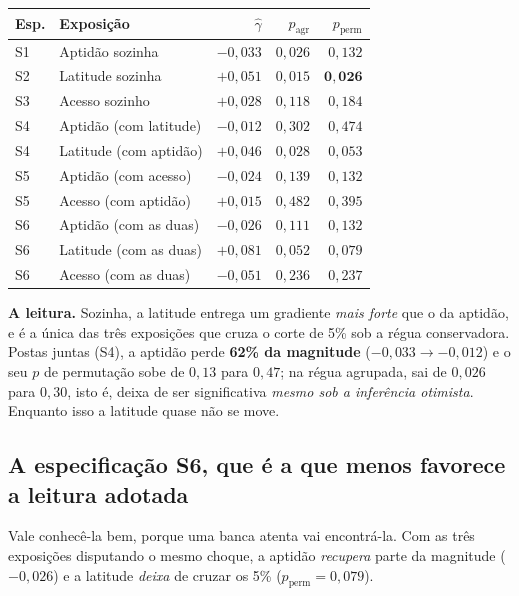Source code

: \vspace{6pt}
\begin{tabular}{@{}llrrr@{}}
\toprule
\textbf{Esp.} & \textbf{Exposição} & \textbf{$\hat{\gamma}$} & \textbf{$p_{\mathrm{agr}}$} & \textbf{$p_{\mathrm{perm}}$} \\
\midrule
S1 & Aptidão sozinha & $-0{,}033$ & $0{,}026$ & $0{,}132$ \\
S2 & Latitude sozinha & $+0{,}051$ & $0{,}015$ & $\mathbf{0{,}026}$ \\
S3 & Acesso sozinho & $+0{,}028$ & $0{,}118$ & $0{,}184$ \\
\addlinespace
S4 & Aptidão (com latitude) & $-0{,}012$ & $0{,}302$ & $0{,}474$ \\
S4 & Latitude (com aptidão) & $+0{,}046$ & $0{,}028$ & $0{,}053$ \\
\addlinespace
S5 & Aptidão (com acesso) & $-0{,}024$ & $0{,}139$ & $0{,}132$ \\
S5 & Acesso (com aptidão) & $+0{,}015$ & $0{,}482$ & $0{,}395$ \\
\addlinespace
S6 & Aptidão (com as duas) & $-0{,}026$ & $0{,}111$ & $0{,}132$ \\
S6 & Latitude (com as duas) & $+0{,}081$ & $0{,}052$ & $0{,}079$ \\
S6 & Acesso (com as duas) & $-0{,}051$ & $0{,}236$ & $0{,}237$ \\
\bottomrule
\end{tabular}

\vspace{10pt}
\textbf{A leitura.} Sozinha, a latitude entrega um gradiente \emph{mais forte}
que o da aptidão, e é a única das três exposições que cruza o corte de 5\% sob a
régua conservadora. Postas juntas (S4), a aptidão perde \textbf{62\% da
magnitude} ($-0{,}033 \to -0{,}012$) e o seu $p$ de permutação sobe de $0{,}13$
para $0{,}47$; na régua agrupada, sai de $0{,}026$ para $0{,}30$, isto é, deixa
de ser significativa \emph{mesmo sob a inferência otimista}. Enquanto isso a
latitude quase não se move.

\subsection{A especificação S6, que é a que menos favorece a leitura adotada}

Vale conhecê-la bem, porque uma banca atenta vai encontrá-la. Com as três
exposições disputando o mesmo choque, a aptidão \emph{recupera} parte da
magnitude ($-0{,}026$) e a latitude \emph{deixa} de cruzar os 5\%
($p_{\mathrm{perm}} = 0{,}079$).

************

# Brief:
Restate the tail of the listing word for word, beginning at the line containing "isto é, deixa".

# Expected output:
para $0{,}47$; na régua agrupada, sai de $0{,}026$ para $0{,}30$, isto é, deixa
de ser significativa \emph{mesmo sob a inferência otimista}. Enquanto isso a
latitude quase não se move.

\subsection{A especificação S6, que é a que menos favorece a leitura adotada}

Vale conhecê-la bem, porque uma banca atenta vai encontrá-la. Com as três
exposições disputando o mesmo choque, a aptidão \emph{recupera} parte da
magnitude ($-0{,}026$) e a latitude \emph{deixa} de cruzar os 5\%
($p_{\mathrm{perm}} = 0{,}079$).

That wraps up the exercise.